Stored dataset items
* * * *
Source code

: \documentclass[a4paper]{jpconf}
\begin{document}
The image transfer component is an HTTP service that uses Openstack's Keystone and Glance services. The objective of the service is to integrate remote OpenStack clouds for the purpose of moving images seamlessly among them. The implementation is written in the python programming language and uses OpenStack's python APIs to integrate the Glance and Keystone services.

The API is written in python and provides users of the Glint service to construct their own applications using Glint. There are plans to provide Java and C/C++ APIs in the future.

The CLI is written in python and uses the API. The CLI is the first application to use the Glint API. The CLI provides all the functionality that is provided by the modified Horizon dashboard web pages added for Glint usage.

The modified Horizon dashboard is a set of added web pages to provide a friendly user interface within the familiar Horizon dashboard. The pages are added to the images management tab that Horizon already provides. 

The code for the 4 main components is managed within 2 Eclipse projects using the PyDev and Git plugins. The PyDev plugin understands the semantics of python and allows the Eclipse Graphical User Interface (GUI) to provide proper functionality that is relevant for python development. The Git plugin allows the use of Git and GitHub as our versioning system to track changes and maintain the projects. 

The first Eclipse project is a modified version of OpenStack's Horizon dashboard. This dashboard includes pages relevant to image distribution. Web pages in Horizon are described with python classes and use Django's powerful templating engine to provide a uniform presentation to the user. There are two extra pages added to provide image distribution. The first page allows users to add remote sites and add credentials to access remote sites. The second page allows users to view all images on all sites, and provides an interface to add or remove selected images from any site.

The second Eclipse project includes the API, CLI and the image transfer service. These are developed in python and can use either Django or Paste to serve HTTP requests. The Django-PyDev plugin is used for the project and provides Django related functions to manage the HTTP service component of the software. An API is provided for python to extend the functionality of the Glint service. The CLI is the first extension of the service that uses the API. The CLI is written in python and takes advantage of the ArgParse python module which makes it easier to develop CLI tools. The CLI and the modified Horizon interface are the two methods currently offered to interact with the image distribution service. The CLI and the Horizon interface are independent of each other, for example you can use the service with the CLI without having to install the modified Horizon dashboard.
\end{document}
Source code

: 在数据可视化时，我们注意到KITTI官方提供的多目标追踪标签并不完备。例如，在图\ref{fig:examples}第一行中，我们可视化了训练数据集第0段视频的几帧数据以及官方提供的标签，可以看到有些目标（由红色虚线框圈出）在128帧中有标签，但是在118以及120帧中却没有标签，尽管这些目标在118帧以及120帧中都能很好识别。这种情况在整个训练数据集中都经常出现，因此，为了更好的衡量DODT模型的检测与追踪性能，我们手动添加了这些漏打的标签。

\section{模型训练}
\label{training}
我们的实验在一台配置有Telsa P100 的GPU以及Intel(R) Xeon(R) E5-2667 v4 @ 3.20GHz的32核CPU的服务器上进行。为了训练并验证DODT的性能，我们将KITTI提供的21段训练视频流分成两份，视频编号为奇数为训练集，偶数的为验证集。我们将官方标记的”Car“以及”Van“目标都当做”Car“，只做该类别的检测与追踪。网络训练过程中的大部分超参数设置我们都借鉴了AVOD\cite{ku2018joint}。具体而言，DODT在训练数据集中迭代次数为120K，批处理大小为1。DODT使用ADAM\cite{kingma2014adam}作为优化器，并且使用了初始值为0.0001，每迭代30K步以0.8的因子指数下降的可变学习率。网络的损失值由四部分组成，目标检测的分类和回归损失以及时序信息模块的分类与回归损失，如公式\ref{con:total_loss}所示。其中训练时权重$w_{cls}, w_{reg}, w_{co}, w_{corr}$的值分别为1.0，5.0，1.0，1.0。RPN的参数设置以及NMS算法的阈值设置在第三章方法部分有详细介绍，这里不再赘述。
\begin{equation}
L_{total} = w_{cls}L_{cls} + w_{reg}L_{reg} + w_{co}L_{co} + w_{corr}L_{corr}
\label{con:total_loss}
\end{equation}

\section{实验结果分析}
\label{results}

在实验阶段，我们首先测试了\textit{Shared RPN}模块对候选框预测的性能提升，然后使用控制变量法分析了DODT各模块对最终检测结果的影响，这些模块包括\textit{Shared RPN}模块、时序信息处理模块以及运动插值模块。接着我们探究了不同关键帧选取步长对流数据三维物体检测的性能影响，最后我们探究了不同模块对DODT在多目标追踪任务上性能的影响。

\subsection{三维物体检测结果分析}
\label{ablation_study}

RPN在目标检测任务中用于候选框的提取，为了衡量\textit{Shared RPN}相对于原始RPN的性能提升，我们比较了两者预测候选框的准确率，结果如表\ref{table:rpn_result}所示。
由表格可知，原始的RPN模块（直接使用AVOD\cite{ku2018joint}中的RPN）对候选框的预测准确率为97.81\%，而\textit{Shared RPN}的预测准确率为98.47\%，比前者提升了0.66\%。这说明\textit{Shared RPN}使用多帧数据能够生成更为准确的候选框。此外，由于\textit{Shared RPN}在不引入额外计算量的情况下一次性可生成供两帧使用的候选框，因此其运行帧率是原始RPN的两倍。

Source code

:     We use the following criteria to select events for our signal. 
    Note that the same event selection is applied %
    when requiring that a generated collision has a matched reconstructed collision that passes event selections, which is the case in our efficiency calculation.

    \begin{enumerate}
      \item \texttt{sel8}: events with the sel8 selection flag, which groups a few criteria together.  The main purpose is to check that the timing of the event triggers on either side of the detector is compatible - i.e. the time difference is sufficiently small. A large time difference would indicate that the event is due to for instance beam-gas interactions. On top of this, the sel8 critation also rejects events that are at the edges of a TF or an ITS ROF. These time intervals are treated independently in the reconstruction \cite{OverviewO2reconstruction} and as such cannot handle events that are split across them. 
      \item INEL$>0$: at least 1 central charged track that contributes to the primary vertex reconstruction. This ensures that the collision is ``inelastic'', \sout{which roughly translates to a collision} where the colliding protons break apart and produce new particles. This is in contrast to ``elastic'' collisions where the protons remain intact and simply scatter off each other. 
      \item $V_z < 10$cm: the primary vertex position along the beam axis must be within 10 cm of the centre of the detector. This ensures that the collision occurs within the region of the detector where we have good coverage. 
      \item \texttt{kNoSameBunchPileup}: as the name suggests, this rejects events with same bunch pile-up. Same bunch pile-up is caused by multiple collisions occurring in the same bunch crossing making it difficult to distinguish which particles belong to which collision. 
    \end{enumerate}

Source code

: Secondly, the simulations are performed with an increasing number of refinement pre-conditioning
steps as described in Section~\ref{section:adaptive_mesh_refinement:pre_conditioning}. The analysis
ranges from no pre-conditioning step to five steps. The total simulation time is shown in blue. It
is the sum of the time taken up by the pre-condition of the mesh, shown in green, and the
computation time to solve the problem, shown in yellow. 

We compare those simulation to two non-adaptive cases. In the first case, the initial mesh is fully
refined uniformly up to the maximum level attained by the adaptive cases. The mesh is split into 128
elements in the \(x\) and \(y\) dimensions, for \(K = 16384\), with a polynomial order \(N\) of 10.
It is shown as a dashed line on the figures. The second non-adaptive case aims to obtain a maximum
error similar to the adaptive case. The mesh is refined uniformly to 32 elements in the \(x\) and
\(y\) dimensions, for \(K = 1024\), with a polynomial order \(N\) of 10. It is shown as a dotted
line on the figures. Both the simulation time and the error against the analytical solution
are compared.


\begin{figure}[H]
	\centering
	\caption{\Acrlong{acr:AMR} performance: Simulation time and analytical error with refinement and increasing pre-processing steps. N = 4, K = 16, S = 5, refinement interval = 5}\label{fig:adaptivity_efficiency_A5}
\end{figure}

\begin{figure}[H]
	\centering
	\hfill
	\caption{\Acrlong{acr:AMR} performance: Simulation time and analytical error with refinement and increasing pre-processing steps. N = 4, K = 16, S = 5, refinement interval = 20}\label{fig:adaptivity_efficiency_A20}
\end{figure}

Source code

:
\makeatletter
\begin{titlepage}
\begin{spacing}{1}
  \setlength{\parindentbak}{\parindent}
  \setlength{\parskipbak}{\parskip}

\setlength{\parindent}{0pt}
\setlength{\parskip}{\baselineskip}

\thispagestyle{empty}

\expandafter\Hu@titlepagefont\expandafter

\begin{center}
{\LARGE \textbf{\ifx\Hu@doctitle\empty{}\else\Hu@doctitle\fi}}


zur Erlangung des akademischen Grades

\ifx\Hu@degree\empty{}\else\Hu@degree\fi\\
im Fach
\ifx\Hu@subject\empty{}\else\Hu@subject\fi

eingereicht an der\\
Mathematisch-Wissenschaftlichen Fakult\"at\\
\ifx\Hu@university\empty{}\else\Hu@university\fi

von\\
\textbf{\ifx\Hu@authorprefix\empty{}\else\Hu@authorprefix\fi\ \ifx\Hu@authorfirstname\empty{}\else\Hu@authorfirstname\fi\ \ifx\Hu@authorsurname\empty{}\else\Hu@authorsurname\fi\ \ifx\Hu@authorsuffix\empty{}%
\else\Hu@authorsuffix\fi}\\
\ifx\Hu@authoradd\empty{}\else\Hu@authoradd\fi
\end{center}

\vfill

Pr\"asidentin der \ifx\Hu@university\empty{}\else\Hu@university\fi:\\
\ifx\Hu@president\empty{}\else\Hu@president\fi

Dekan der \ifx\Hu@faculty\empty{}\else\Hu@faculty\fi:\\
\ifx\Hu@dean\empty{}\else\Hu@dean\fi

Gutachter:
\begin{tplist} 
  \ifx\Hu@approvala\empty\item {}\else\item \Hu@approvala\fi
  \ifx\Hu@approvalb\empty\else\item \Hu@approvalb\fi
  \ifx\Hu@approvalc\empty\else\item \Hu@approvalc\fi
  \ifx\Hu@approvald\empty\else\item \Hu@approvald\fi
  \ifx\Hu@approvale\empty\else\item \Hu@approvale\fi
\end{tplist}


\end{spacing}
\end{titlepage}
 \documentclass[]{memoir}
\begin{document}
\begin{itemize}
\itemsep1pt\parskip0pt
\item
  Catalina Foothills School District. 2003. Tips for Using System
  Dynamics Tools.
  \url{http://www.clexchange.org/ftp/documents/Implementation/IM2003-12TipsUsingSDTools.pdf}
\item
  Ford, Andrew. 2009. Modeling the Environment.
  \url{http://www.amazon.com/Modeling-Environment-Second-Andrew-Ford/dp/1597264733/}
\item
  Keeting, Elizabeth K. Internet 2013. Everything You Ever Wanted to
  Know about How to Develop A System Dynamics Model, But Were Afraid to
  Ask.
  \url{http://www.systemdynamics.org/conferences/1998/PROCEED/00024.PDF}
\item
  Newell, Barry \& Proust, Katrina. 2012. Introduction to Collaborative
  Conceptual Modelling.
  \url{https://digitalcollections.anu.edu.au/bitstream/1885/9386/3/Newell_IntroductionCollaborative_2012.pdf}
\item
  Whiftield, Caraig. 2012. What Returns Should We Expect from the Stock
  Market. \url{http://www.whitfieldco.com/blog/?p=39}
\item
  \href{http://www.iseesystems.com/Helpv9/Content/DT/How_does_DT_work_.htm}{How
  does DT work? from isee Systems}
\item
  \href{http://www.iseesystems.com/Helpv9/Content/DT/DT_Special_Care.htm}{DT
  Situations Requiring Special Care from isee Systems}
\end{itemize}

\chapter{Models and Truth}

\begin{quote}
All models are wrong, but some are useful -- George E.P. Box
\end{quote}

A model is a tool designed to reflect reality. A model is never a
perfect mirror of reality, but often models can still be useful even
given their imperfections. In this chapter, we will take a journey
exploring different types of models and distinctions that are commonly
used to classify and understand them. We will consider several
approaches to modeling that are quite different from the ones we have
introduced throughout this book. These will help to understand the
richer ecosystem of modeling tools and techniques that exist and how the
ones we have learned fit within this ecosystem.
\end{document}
* * * *
● Exercise: Reproduce exactly the lines that run from the start of the records to the line with "The image transfer component", both included.

● Your solution:
Source code

: \documentclass[a4paper]{jpconf}
\begin{document}
The image transfer component is an HTTP service that uses Openstack's Keystone and Glance services. The objective of the service is to integrate remote OpenStack clouds for the purpose of moving images seamlessly among them. The implementation is written in the python programming language and uses OpenStack's python APIs to integrate the Glance and Keystone services.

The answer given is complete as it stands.